#### Work to complete:
Look through the listing and report every line that has "copy" in it.

§

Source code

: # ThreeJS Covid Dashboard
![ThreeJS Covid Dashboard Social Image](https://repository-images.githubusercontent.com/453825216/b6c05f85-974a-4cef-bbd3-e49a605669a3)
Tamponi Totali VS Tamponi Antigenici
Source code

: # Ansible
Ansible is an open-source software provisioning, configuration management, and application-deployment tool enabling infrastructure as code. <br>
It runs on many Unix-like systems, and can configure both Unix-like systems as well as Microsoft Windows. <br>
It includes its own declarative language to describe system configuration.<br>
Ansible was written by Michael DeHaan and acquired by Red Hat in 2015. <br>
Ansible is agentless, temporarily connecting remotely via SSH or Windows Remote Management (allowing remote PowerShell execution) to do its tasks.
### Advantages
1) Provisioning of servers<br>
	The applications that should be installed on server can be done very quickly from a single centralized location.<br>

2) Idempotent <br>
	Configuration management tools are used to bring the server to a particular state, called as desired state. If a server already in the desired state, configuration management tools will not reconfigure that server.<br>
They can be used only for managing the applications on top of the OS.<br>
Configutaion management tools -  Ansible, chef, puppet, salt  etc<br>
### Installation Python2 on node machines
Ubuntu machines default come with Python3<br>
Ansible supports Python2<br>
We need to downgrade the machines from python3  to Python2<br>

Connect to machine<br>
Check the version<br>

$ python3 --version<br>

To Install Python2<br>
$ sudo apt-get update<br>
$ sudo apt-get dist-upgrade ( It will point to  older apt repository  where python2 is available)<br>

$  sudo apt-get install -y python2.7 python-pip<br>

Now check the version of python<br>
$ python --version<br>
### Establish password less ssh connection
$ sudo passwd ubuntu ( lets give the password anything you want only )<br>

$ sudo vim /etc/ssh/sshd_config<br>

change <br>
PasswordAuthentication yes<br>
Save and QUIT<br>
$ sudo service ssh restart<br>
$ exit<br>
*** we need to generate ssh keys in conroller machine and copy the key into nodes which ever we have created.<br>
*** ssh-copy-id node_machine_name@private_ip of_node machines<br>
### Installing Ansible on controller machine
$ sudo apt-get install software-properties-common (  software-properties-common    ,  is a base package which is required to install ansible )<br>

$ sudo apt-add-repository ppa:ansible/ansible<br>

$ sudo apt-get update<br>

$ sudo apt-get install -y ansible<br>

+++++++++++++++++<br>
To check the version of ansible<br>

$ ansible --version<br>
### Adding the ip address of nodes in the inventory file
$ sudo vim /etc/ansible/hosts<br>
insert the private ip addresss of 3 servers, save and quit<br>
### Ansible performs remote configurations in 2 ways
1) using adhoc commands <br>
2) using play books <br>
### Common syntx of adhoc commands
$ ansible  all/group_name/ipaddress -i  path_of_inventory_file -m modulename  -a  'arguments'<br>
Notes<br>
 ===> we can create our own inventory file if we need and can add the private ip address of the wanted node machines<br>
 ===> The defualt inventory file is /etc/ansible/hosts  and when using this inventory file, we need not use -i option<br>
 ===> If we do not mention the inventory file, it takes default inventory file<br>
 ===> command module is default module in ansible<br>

§

#### Your solution:
*** we need to generate ssh keys in conroller machine and copy the key into nodes which ever we have created.<br>
*** ssh-copy-id node_machine_name@private_ip of_node machines<br>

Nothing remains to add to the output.